DXY index. Source: TradingView
In addition, the the S&P 500 index (SPX) notched fresh record highs on Jan. 22 driven by semiconductor and other tech stocks. It is expected that the external factors impacting risk-on assets should also be beneficial for Bitcoin.
However, the drivers for the stock market completely differ from commodities, including cryptocurrencies. For example, the 500 largest U.S. listed companies hoard a combined $2.6 trillion in cash positions, and some generate dividends. In a way, the sector acts as a safe haven in case of a mild recession.
Liquidations and low volume
The debut of spot BTC ETF trading on Jan. 12 ignited a wave of crypto long-position liquidations, with $1.316 billion in liquidations occurring since then.
Crypto long liquidations. Source: Coinglass
The rush of crypto liquidations comes as the entire crypto market is shedding total value locked (TVL) and volumes continue to decrease. The crypto market TVL reached a high of $60.5 billion on Jan. 11, while the current value is at $54.04 billion, reflecting a loss of over 10.6%.
Crypto market volume and TVL. Source: DefiLlama
The total crypto market's volume has also decreased from $7.42 billion to $5.084 over the same period.
As the cryptocurrency market navigates through these multifaceted challenges, the ebb and flow of various economic factors and Bitcoin's price movement will undoubtedly continue to shape the trajectory the market takes in the coming months.

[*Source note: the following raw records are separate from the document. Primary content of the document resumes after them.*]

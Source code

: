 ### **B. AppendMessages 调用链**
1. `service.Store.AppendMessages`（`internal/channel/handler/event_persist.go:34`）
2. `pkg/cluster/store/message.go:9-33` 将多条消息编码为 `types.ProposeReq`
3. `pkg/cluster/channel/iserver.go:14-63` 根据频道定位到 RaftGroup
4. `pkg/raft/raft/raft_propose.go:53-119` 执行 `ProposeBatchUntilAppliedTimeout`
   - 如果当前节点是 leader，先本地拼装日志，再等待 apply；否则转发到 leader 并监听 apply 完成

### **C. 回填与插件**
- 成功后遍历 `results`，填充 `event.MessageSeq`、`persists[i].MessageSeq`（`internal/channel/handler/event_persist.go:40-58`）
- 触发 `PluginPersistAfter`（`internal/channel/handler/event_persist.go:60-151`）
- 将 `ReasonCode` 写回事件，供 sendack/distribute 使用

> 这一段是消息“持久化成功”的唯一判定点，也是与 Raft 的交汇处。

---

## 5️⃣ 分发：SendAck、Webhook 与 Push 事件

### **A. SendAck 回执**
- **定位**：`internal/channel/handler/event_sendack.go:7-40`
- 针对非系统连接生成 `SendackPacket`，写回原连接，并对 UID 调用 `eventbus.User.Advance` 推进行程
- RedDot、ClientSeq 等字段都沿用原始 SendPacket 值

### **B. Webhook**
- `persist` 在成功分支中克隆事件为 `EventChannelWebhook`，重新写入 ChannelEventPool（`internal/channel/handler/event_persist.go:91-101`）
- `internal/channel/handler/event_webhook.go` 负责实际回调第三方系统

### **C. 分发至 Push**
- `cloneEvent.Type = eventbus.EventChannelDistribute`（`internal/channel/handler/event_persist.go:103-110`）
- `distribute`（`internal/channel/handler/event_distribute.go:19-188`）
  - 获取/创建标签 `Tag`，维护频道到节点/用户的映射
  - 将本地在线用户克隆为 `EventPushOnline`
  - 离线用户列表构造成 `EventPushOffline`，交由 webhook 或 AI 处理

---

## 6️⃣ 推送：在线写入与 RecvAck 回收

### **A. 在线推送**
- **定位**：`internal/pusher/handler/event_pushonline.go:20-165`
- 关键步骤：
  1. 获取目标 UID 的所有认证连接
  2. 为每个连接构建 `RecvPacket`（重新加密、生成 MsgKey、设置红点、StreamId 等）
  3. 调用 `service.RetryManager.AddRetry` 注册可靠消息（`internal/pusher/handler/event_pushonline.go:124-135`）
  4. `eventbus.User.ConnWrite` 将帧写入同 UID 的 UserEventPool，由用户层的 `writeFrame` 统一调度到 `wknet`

What are the crucial levels that may attract buying in Bitcoin?
Bitcoin price analysis
BTC sank below the $40,000 mark on Jan. 22, indicating that the bulls are rushing to the exit. The price slipped near the strong support of $37,980, which is likely to hold in the short term.
BTC/USDT daily chart. Source: TradingView
Bitcoin's price is attempting to bounce off $37,980, but the bulls may face stiff resistance at the 50-day exponential moving average of $41,810. If the price turns down from the 50-day EMA, the BTC/USDT pair will risk a fall below $38,000. In that case, the big crypto may slump to the next strong support at $34,800.
Buyers are expected to aggressively defend the zone between $34,000 and $38,980. They will have to kick the price above the 50-day EMA to signal a comeback. The bullish momentum may pick up after the pair jumps above $44,700.